Share your dilemmas and get honest opinions from other Mumsnetters.

to think most people would like us to live in a communist country?

345 replies

wannaBe · 24/01/2012 14:05

"landlords shouldn't be allowed to rent for more than x amount of money."

"People shouldn't be allowed to sell their houses for more than a certain amount of money."

"People shouldn't be allowed to earn more than a certain amount of money (I'm talking salary here not benefits)."

This isn't a thread about who is better off and who can afford to do what - that's been done to death elsewhere.

But do people really think we would be in a better place if we didn't live in a free economy and where we were dictated to by the state how much we could and couldn't earn/whether we could or couldn't sell our house etc? really?

OP posts:
tryingtoleave · 27/01/2012 22:05

paranoid android you are being deliberately obtuse. We are saying that attempts to set up communism result in massive suffering? Do you deny that? And there is no way you could set up one without suffering, unless everyone in the society agreed - unlikely.

If you think that kibbutzim aren't properly communist because they are surrounded by capitalism, then I suppose you agree with Trotsky that 'socialism in one country' wont work and we need world revolution. Except then you need everyone in the whole world to agree with you - or you will end up with truly awful massacres, no where to escape to and we would essentially be living in 1984.

I am also saying that there is no proper blueprint for what a communist society should look like. Marx certainly didn't write one (the communist manifesto was a bit of a rush job and it is rhetoric rather than details). So no one really knows what a proper communist society should look at or how it could work. That's partly why there is so much infighting between communists (the other reason is that there is so much power at stake) and they have to start out by wiping each other out before they turn on the general population.

tryingtoleave · 27/01/2012 22:17

For the pp, who asked what happened when you got old.
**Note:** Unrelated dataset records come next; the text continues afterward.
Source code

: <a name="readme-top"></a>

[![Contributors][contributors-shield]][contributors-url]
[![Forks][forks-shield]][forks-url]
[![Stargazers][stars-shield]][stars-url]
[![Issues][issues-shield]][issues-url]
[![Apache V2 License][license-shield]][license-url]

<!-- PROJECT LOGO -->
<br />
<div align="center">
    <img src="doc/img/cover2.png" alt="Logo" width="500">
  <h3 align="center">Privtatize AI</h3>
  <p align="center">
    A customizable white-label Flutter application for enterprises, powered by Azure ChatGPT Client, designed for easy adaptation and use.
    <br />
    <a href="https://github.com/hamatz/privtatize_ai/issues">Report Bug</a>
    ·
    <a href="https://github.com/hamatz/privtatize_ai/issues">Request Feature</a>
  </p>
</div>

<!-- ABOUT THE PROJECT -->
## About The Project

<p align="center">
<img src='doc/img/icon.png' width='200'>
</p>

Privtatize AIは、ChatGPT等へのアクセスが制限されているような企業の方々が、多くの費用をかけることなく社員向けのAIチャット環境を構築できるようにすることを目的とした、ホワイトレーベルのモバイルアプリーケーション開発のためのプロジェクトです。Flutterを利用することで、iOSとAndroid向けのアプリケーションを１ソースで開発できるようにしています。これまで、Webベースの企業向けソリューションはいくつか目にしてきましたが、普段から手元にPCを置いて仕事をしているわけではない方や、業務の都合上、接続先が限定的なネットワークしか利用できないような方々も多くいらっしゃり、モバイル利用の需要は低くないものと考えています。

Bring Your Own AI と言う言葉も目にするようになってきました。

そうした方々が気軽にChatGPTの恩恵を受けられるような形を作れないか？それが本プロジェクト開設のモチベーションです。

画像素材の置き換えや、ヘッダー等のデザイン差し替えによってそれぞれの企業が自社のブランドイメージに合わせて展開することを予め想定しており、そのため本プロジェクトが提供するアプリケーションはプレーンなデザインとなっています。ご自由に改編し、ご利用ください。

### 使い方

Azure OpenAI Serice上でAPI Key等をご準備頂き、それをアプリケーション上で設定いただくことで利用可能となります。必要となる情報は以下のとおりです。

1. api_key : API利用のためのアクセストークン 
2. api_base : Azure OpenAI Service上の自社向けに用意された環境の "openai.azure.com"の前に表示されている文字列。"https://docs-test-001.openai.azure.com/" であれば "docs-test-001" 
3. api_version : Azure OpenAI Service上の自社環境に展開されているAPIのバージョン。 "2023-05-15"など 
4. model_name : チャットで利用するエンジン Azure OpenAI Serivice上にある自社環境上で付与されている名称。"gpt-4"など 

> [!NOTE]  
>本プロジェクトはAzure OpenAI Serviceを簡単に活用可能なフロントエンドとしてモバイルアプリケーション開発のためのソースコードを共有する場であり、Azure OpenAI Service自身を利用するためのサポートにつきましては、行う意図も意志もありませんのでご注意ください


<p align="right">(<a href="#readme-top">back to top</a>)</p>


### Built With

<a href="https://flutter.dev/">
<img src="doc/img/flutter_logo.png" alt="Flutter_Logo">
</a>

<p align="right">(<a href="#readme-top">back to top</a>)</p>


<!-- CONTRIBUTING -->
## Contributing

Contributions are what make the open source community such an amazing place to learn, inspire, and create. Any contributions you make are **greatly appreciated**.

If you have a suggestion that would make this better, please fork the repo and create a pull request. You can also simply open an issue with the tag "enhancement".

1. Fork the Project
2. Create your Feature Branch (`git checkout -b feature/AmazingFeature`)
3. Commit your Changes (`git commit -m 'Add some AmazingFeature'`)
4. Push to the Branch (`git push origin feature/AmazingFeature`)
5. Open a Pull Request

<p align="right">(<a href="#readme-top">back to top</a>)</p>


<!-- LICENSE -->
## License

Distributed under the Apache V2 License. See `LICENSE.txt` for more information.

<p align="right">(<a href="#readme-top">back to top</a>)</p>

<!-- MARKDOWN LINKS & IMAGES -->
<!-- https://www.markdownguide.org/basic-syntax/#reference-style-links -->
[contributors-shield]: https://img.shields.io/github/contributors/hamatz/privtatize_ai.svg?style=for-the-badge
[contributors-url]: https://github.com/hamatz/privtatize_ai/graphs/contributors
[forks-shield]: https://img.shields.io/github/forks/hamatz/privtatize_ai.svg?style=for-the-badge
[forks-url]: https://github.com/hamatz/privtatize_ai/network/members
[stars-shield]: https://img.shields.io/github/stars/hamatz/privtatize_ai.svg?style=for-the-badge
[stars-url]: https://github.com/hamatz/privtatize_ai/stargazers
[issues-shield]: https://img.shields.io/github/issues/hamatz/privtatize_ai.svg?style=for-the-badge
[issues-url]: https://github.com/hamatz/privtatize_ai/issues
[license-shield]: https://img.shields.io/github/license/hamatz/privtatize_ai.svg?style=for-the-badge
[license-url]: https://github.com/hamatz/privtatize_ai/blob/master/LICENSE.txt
My dh is from the USSR. From listening to my mil, it seems that in her area, things worked like this. People had small apartments. My mil's family were relatively well off so they had a three bedroom apartment. My pil's family (naval officers and engineers) were more normal and had a one bedroom apartment, which didn't have its own bathroom. So when they got married, they moved into my mil's parents apartment (because there was no way you could get your own apartment). When your child was born (and people usually only had one child, because there was no space, and because I think people were generally so miserable about life) you went back to work and your mother/mil looked after the baby. For a while my mil also had her infant cousin living with them, as the mother was working in Moscow (they were a long way from moscow) Once your dps were too fragile, you looked after them. When they died you got the apartment and the cycle began again.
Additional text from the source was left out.